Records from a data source
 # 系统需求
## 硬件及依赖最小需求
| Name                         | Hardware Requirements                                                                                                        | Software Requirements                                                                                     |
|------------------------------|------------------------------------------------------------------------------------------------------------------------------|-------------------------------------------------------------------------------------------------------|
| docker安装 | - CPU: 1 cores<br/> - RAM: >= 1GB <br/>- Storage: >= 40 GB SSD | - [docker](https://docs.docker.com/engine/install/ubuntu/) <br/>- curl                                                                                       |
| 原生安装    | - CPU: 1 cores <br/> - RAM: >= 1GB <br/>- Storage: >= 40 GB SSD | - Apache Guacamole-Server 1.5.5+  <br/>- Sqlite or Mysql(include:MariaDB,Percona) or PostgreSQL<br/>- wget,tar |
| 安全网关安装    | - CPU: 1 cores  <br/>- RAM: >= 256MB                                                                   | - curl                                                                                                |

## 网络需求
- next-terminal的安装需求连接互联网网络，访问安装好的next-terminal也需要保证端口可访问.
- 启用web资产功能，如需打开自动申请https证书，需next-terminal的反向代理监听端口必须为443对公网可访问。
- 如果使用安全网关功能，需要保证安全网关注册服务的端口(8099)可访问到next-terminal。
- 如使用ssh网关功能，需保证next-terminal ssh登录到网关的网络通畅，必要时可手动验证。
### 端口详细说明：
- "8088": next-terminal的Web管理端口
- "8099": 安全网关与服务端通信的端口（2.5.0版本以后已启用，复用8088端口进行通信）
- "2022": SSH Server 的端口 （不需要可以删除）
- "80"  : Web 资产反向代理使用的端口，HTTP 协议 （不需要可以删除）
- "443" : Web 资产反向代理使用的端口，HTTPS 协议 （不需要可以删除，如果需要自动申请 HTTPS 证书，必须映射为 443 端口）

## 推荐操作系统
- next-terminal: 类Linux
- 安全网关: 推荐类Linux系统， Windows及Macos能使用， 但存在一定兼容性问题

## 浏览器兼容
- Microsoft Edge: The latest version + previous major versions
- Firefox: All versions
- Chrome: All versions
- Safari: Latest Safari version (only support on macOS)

■ TASK GOAL:
The answer must be an exact copy of every entry.

■ TASK RESULT:
 # 系统需求
## 硬件及依赖最小需求
| Name                         | Hardware Requirements                                                                                                        | Software Requirements                                                                                     |
|------------------------------|------------------------------------------------------------------------------------------------------------------------------|-------------------------------------------------------------------------------------------------------|
| docker安装 | - CPU: 1 cores<br/> - RAM: >= 1GB <br/>- Storage: >= 40 GB SSD | - [docker](https://docs.docker.com/engine/install/ubuntu/) <br/>- curl                                                                                       |
| 原生安装    | - CPU: 1 cores <br/> - RAM: >= 1GB <br/>- Storage: >= 40 GB SSD | - Apache Guacamole-Server 1.5.5+  <br/>- Sqlite or Mysql(include:MariaDB,Percona) or PostgreSQL<br/>- wget,tar |
| 安全网关安装    | - CPU: 1 cores  <br/>- RAM: >= 256MB                                                                   | - curl                                                                                                |

## 网络需求
- next-terminal的安装需求连接互联网网络，访问安装好的next-terminal也需要保证端口可访问.
- 启用web资产功能，如需打开自动申请https证书，需next-terminal的反向代理监听端口必须为443对公网可访问。
- 如果使用安全网关功能，需要保证安全网关注册服务的端口(8099)可访问到next-terminal。
- 如使用ssh网关功能，需保证next-terminal ssh登录到网关的网络通畅，必要时可手动验证。
### 端口详细说明：
- "8088": next-terminal的Web管理端口
- "8099": 安全网关与服务端通信的端口（2.5.0版本以后已启用，复用8088端口进行通信）
- "2022": SSH Server 的端口 （不需要可以删除）
- "80"  : Web 资产反向代理使用的端口，HTTP 协议 （不需要可以删除）
- "443" : Web 资产反向代理使用的端口，HTTPS 协议 （不需要可以删除，如果需要自动申请 HTTPS 证书，必须映射为 443 端口）

## 推荐操作系统
- next-terminal: 类Linux
- 安全网关: 推荐类Linux系统， Windows及Macos能使用， 但存在一定兼容性问题

## 浏览器兼容
- Microsoft Edge: The latest version + previous major versions
- Firefox: All versions
- Chrome: All versions
- Safari: Latest Safari version (only support on macOS)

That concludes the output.